# What you are asked to do
Could you please repeat the entries below word for word, with the images left out?

# Available records
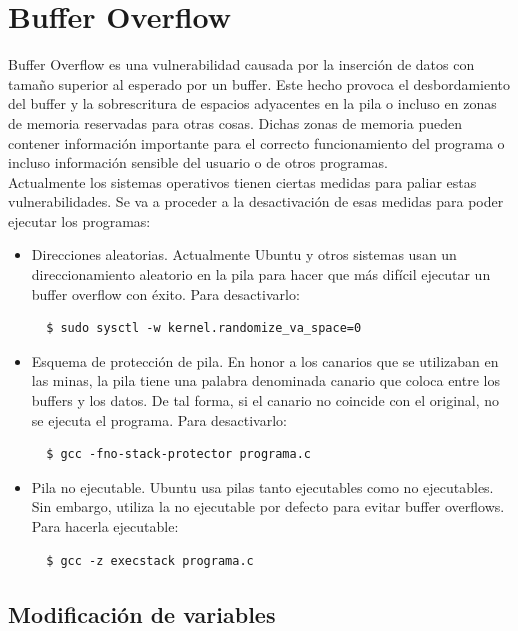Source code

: \documentclass[a4,12pt,onecolum]{article}
\begin{document}
\clearpage
\section{Buffer Overflow}

Buffer Overflow es una vulnerabilidad causada por la inserción de datos con tamaño superior al esperado por un buffer. Este hecho provoca el desbordamiento del buffer y la sobrescritura de espacios adyacentes en la pila o incluso en zonas de memoria reservadas para otras cosas. Dichas zonas de memoria pueden contener información
importante para el correcto funcionamiento del programa o incluso información sensible del usuario o de otros programas. \\

Actualmente los sistemas operativos tienen ciertas medidas para paliar estas vulnerabilidades. Se va a proceder a la desactivación de esas medidas para poder ejecutar los programas:

\begin{itemize}
  \item Direcciones aleatorias. Actualmente Ubuntu y otros sistemas usan un direccionamiento aleatorio en la pila para hacer que más difícil ejecutar un buffer overflow con éxito. Para desactivarlo:
  \begin{verbatim}
  $ sudo sysctl -w kernel.randomize_va_space=0
  \end{verbatim}

  \item Esquema de protección de pila. En honor a los canarios que se utilizaban en las minas, la pila tiene una palabra denominada canario que coloca entre los buffers y los datos. De tal forma, si el canario no coincide con el original, no se ejecuta el programa. Para desactivarlo:
  \begin{verbatim}
  $ gcc -fno-stack-protector programa.c
  \end{verbatim}

  \item Pila no ejecutable. Ubuntu usa pilas tanto ejecutables como no ejecutables. Sin embargo, utiliza la no ejecutable por defecto para evitar buffer overflows. Para hacerla ejecutable:
  \begin{verbatim}
  $ gcc -z execstack programa.c
  \end{verbatim}
\end{itemize}

\subsection{Modificación de variables}
\end{document}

# Solution to the exercise
Source code

: \documentclass[a4,12pt,onecolum]{article}
\begin{document}
\clearpage
\section{Buffer Overflow}

Buffer Overflow es una vulnerabilidad causada por la inserción de datos con tamaño superior al esperado por un buffer. Este hecho provoca el desbordamiento del buffer y la sobrescritura de espacios adyacentes en la pila o incluso en zonas de memoria reservadas para otras cosas. Dichas zonas de memoria pueden contener información
importante para el correcto funcionamiento del programa o incluso información sensible del usuario o de otros programas. \\

Actualmente los sistemas operativos tienen ciertas medidas para paliar estas vulnerabilidades. Se va a proceder a la desactivación de esas medidas para poder ejecutar los programas:

\begin{itemize}
  \item Direcciones aleatorias. Actualmente Ubuntu y otros sistemas usan un direccionamiento aleatorio en la pila para hacer que más difícil ejecutar un buffer overflow con éxito. Para desactivarlo:
  \begin{verbatim}
  $ sudo sysctl -w kernel.randomize_va_space=0
  \end{verbatim}

  \item Esquema de protección de pila. En honor a los canarios que se utilizaban en las minas, la pila tiene una palabra denominada canario que coloca entre los buffers y los datos. De tal forma, si el canario no coincide con el original, no se ejecuta el programa. Para desactivarlo:
  \begin{verbatim}
  $ gcc -fno-stack-protector programa.c
  \end{verbatim}

  \item Pila no ejecutable. Ubuntu usa pilas tanto ejecutables como no ejecutables. Sin embargo, utiliza la no ejecutable por defecto para evitar buffer overflows. Para hacerla ejecutable:
  \begin{verbatim}
  $ gcc -z execstack programa.c
  \end{verbatim}
\end{itemize}

\subsection{Modificación de variables}
\end{document}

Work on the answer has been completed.